Citation : 2012 Latest Caselaw 1942 Del
Judgement Date : 21 March, 2012
*IN THE HIGH COURT OF DELHI AT NEW DELHI
% Date of decision: 21st March, 2012
+ LPA NO.909/2011
GURU HARKRISHAN PUBLIC SCHOOL ..... Appellant
Through: Mr. Sudhir Nandrajog, Sr. Adv. with
Mr. Jasmeet Singh, Adv.
Versus
S.K. SHUKLA ..... Respondent
Through: Mr. O.P. Saxena, Adv.
CORAM :-
HON'BLE THE ACTING CHIEF JUSTICE
HON'BLE MR. JUSTICE RAJIV SAHAI ENDLAW
RAJIV SAHAI ENDLAW, J.
1. The appellant School impugns the judgment dated 05.10.2011 of the learned Single Judge in W.P.(C) No.3771/2001 preferred by the respondent, earlier employed as Trained Graduate Teacher (TGT) (Music) with the appellant School and whereby the learned Single Judge has converted the punishment, of removal from service meted out to the respondent to that of "severe" warning for dereliction of duty and directed reinstatement of the respondent with 25% of the back wages.

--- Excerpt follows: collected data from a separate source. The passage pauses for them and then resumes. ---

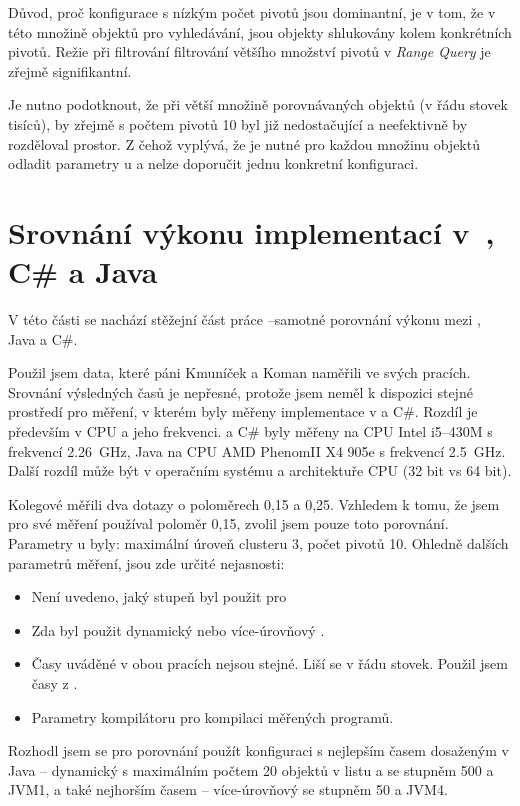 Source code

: Důvod, proč konfigurace s nízkým počet pivotů jsou dominantní, je v tom, že v této množině objektů pro vyhledávání, jsou objekty shlukovány kolem konkrétních pivotů.
Režie při filtrování filtrování většího množství pivotů v \emph{Range Query} je zřejmě signifikantní.

Je nutno podotknout, že při větší množině porovnávaných objektů (v řádu stovek tisíců), by zřejmě \MIndex{} s počtem pivotů 10 byl již nedostačující a neefektivně by rozděloval prostor.
Z čehož vyplývá, že je nutné pro každou množinu objektů odladit parametry \MIndex u a nelze doporučit jednu konkretní konfiguraci.

\section{Srovnání výkonu implementací v~{\protect \CC}, C\# a Java}
V této části se nachází stěžejní část práce --samotné porovnání výkonu \MIndex{} mezi \CC, Java a C\#.

Použil jsem data, které páni Kmuníček a Koman naměřili ve svých pracích\cite{Kmunicek2011thesis}\cite{Koman2012thesis}.
Srovnání výsledných časů je nepřesné, protože jsem neměl k dispozici stejné prostředí pro měření, v kterém byly měřeny implementace v \CC a C\#.
Rozdíl je především v CPU a jeho frekvenci.
\CC a C\# byly měřeny na CPU Intel i5--430M s frekvencí \SI{2,26}{\GHz}, Java na CPU AMD Phenom\texttrademark II X4 905e s frekvencí \SI{2,5}{\GHz}.
Další rozdíl může být v operačním systému a architektuře CPU (32 bit vs 64 bit).

Kolegové měřili dva dotazy o poloměrech 0,15 a 0,25.
Vzhledem k tomu, že jsem pro své měření používal poloměr 0,15, zvolil jsem pouze toto porovnání.
Parametry \MIndex u byly: maximální úroveň clusteru 3, počet pivotů 10.
Ohledně dalších parametrů měření, jsou zde určité nejasnosti:
\begin{itemize}
\item Není uvedeno, jaký stupeň byl použit pro \BPTree{}
\item Zda byl použit dynamický nebo více-úrovňový \MIndex.
\item Časy uváděné v obou pracích nejsou stejné. Liší se v řádu stovek. Použil jsem časy z \cite{Kmunicek2011thesis}.
\item Parametry kompilátoru pro kompilaci měřených programů.
\end{itemize}

Rozhodl jsem se pro porovnání použít konfiguraci s nejlepším časem dosaženým v Java -- dynamický \MIndex{} s maximálním počtem 20 objektů v listu a se stupněm \BPTree{} 500 a JVM1, a také nejhorším časem -- více-úrovňový \MIndex{} se stupněm \BPTree{} 50 a JVM4.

Notice of this appeal was issued and implementation of the impugned judgment stayed. Litigation expenses were got paid to the respondent. The counsels have been heard.

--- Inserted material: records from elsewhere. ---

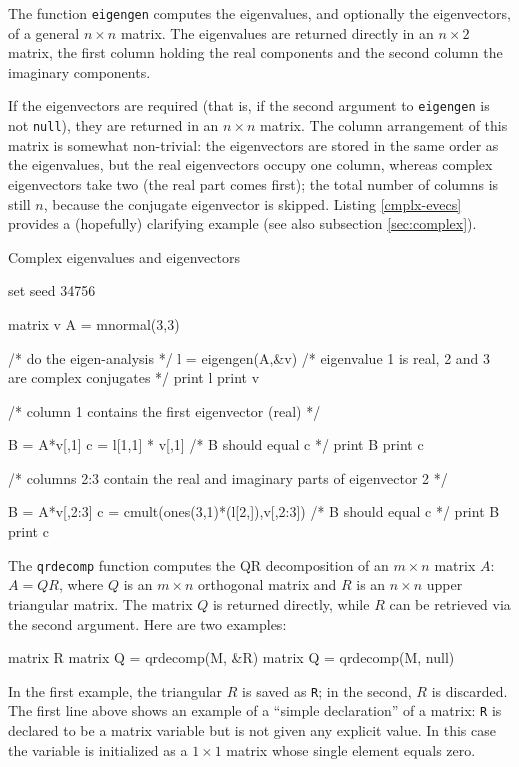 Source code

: The function \texttt{eigengen} computes the eigenvalues, and
optionally the eigenvectors, of a general $n \times n$ matrix.  The
eigenvalues are returned directly in an $n \times 2$ matrix, the first
column holding the real components and the second column the imaginary
components.  

If the eigenvectors are required (that is, if the second argument to
\texttt{eigengen} is not \texttt{null}), they are returned in an $n
\times n$ matrix. The column arrangement of this matrix is somewhat
non-trivial: the eigenvectors are stored in the same order as the
eigenvalues, but the real eigenvectors occupy one column, whereas
complex eigenvectors take two (the real part comes first); the total
number of columns is still $n$, because the conjugate eigenvector is
skipped. Listing \ref{cmplx-evecs} provides a (hopefully) clarifying
example (see also subsection \ref{sec:complex}).

\begin{script}[htbp]
  \caption{Complex eigenvalues and eigenvectors}
  \label{cmplx-evecs}
\begin{scode}
set seed 34756

matrix v
A = mnormal(3,3)

/* do the eigen-analysis */
l = eigengen(A,&v)
/* eigenvalue 1 is real, 2 and 3 are complex conjugates */
print l
print v

/* 
  column 1 contains the first eigenvector (real)
*/

B = A*v[,1]
c = l[1,1] * v[,1]
/* B should equal c */
print B
print c


/* 
  columns 2:3 contain the real and imaginary parts
  of eigenvector 2
*/

B = A*v[,2:3]
c = cmult(ones(3,1)*(l[2,]),v[,2:3])
/* B should equal c */
print B
print c
\end{scode}
\end{script}

The \texttt{qrdecomp} function computes the QR decomposition of an $m
\times n$ matrix $A$: $A = QR$, where $Q$ is an $m \times n$
orthogonal matrix and $R$ is an $n \times n$ upper triangular matrix.
The matrix $Q$ is returned directly, while $R$ can be retrieved via
the second argument.  Here are two examples:
%
\begin{code}
matrix R
matrix Q = qrdecomp(M, &R)
matrix Q = qrdecomp(M, null)
\end{code}
%
In the first example, the triangular $R$ is saved as \texttt{R}; in
the second, $R$ is discarded.  The first line above shows an example
of a ``simple declaration'' of a matrix: \texttt{R} is
declared to be a matrix variable but is not given any explicit value.
In this case the variable is initialized as a $1\times 1$ matrix whose
single element equals zero.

2. The appellant claims to be an unaided minority School run by the Delhi Sikh Gurdwara Prabandhak Committee (DSGPC) and terms and conditions of service of whose employees are governed by the contract of
service. The respondent was employed with effect from 01.11.1994 and had also signed a Contract of Service. In January, 2000, the respondent and another lady teacher of the school were deputed to accompany some of the girl students of the appellant School participating in a National Group Folk Song Competition to Ahmedabad.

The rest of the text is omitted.